The automatic generation of captions for images has recently 
received significant attention [18], [26], [35], [16], [19], [6], 
[8], [2], [23], [22], [21], [36]. This surge in research is due 
in part to the creation of large caption datasets [11], [29], 
[13], [37], [1], [24], and new learning techniques [20], [12]. 
Recently proposed methods for caption generation share many 
similarities, including the use of deep learned image features 
[20], [14], [32], and language models using maximum entropy 
[8], recurrent neural networks [2], [16], and LSTMs [35], [6]. 
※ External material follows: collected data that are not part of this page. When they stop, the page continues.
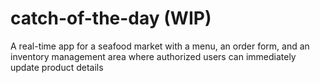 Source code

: # catch-of-the-day (WIP)
A real-time app for a seafood market with a menu, an order form, and an inventory management area where authorized users can immediately update product details
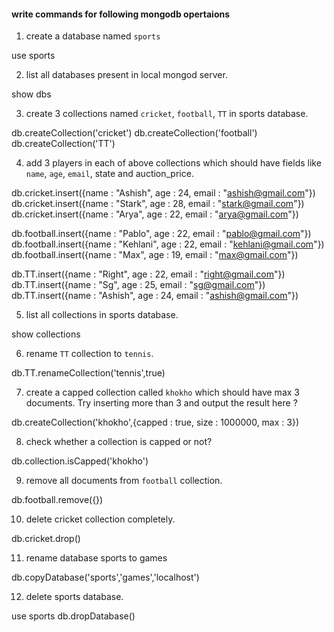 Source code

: #### write commands for following mongodb opertaions

1. create a database named `sports`

use sports

2. list all databases present in local mongod server.

show dbs

3. create 3 collections named `cricket`, `football`, `TT` in sports database.

db.createCollection('cricket')
db.createCollection('football')
db.createCollection('TT')

4. add 3 players in each of above collections which should have fields like `name`, `age`, `email`, state and auction_price.

db.cricket.insert({name : "Ashish", age : 24, email : "ashish@gmail.com"})
db.cricket.insert({name : "Stark", age : 28, email : "stark@gmail.com"})
db.cricket.insert({name : "Arya", age : 22, email : "arya@gmail.com"})

db.football.insert({name : "Pablo", age : 22, email : "pablo@gmail.com"})
db.football.insert({name : "Kehlani", age : 22, email : "kehlani@gmail.com"})
db.football.insert({name : "Max", age : 19, email : "max@gmail.com"})

db.TT.insert({name : "Right", age : 22,  email : "right@gmail.com"})
db.TT.insert({name : "Sg", age : 25,  email : "sg@gmail.com"})
db.TT.insert({name : "Ashish", age : 24,  email : "ashish@gmail.com"})

5. list all collections in sports database.

show collections

6. rename `TT` collection to `tennis`.

db.TT.renameCollection('tennis',true)

7. create a capped collection called `khokho` which should have max 3 documents.
  Try inserting more than 3 and output the result here ?

db.createCollection('khokho',{capped : true, size : 1000000, max : 3})

8. check whether a collection is capped or not?

db.collection.isCapped('khokho')

9. remove all documents from `football` collection.

db.football.remove({})

10. delete cricket collection completely.

db.cricket.drop()

11. rename database sports to games

db.copyDatabase('sports','games','localhost')

12. delete sports database. 

use sports
db.dropDatabase()

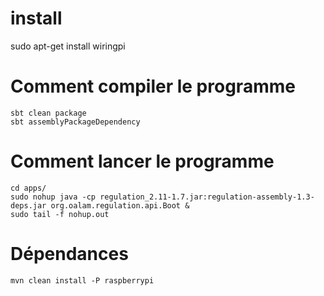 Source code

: 
# install

sudo apt-get install wiringpi

# Comment compiler le programme

    sbt clean package
    sbt assemblyPackageDependency


# Comment lancer le programme

    cd apps/
    sudo nohup java -cp regulation_2.11-1.7.jar:regulation-assembly-1.3-deps.jar org.oalam.regulation.api.Boot &
    sudo tail -f nohup.out 


# Dépendances



    mvn clean install -P raspberrypi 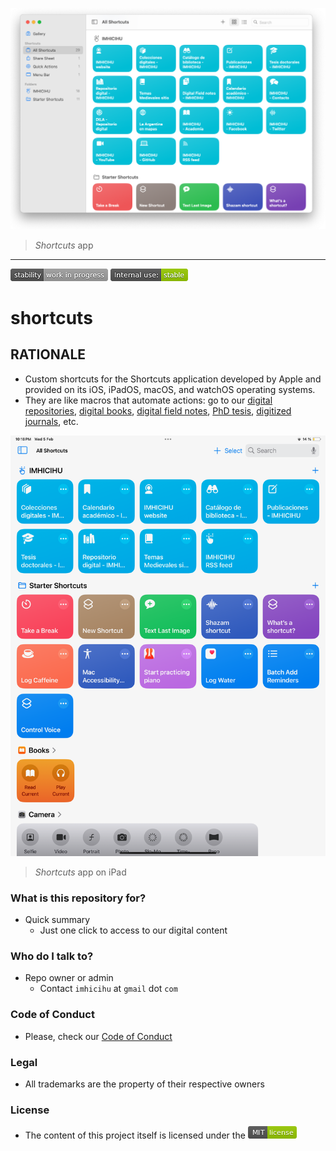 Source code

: <p align="center">
  <img src="images/Screenshot_2025-02-07.png?raw=true" alt="IMHICIHU's custom Shortcuts"/>
</p>

> _Shortcuts_ app
---

![stability-work_in_progress](images/stability_work_in_progress.png)
![internal-use-green](images/internal_use_stable.png)

# shortcuts


## RATIONALE

* Custom shortcuts for the Shortcuts application developed by Apple and provided on its iOS, iPadOS, macOS, and watchOS operating systems.
* They are like macros that automate actions: go to our [digital repositories](https://ri.conicet.gov.ar/handle/11336/458/discover), [digital books](https://imhicihu.conicet.gov.ar/publicaciones/), [digital field notes](https://imhicihu.conicet.gov.ar/Bormida/), [PhD tesis](https://ri.conicet.gov.ar/handle/11336/458/discover?filtertype=type&filter_relational_operator=contains&filter=thesis), [digitized journals](https://imhicihu.conicet.gov.ar/colecciones-digitales/), etc. 

<p align="center">
  <img src="images/IMG_0860.PNG?raw=true" alt="IMHICIHU's custom Shortcuts"/>
</p>

> _Shortcuts_ app on iPad
### What is this repository for? ###

* Quick summary
    - Just one click to access to our digital content
     
### Who do I talk to? ###

* Repo owner or admin
    - Contact `imhicihu` at `gmail` dot `com`

### Code of Conduct

* Please, check our [Code of Conduct](code_of_conduct.md)

### Legal ###

* All trademarks are the property of their respective owners

### License ###

* The content of this project itself is licensed under the ![MIT Licence](images/MIT-license-green.png)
An integral feature of all these methods is their ability to 
generate novel captions. 

We seek to better understand how important the generation 
of novel captions is for the task of automatic image captioning 
when using the benchmark MS COCO dataset [24]. Previously, 
several papers proposed producing image captions by first 
finding similar images, and then copying their captions [9], 
[29], [13]. Given larger caption datasets such as the MS 
COCO [24] dataset, which contains 100,000s of captions, 
the chances of finding an appropriate caption may increase, 
making such approaches more useful. Vinyals et al. [35] 
found that up to 80% of the captions generated by their 
approach were identical to captions in the MS COCO training 
dataset, while still achieving near state-of-the-art results. This 
provides evidence that copying captions may indeed achieve 
good results. However, if the images in the MS COCO dataset 
contain too much diversity, or capture many rare occurrences, 
approaches that copy captions directly may not perform as well 
as those those that can additionally generate novel captions. 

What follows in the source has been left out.